Your answer should consist of the lines holding "mercadorias", copied from the material below.

[Start of Attachment]

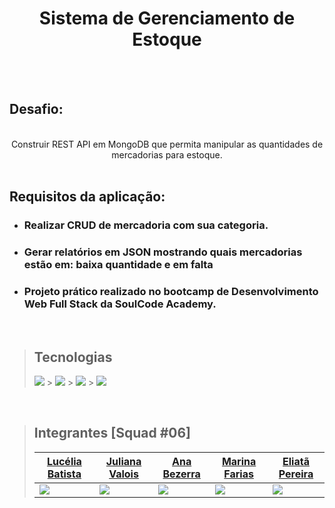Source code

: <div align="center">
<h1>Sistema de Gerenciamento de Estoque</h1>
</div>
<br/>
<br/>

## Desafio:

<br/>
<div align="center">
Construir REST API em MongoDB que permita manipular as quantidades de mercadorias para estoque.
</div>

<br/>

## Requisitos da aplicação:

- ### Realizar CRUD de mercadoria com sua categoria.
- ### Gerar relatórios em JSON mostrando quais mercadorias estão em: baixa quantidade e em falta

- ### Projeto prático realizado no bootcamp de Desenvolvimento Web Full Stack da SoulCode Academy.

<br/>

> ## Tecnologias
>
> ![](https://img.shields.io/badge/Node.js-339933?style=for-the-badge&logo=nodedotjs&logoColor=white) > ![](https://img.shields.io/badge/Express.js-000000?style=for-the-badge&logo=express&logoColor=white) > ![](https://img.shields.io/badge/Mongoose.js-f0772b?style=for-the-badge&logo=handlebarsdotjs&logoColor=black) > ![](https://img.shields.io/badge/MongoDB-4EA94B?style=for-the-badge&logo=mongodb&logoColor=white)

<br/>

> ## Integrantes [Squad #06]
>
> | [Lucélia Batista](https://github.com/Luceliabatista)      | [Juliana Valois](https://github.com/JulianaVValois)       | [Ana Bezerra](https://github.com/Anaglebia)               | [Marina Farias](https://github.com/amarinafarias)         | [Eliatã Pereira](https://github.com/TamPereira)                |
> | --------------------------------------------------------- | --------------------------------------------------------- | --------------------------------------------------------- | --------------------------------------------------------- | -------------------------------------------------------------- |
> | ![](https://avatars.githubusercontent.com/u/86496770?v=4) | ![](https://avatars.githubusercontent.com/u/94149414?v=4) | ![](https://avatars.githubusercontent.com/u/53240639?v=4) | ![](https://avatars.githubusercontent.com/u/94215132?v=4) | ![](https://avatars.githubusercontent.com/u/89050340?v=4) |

[End of Attachment]

▸ **Result below**:
Construir REST API em MongoDB que permita manipular as quantidades de mercadorias para estoque.
- ### Gerar relatórios em JSON mostrando quais mercadorias estão em: baixa quantidade e em falta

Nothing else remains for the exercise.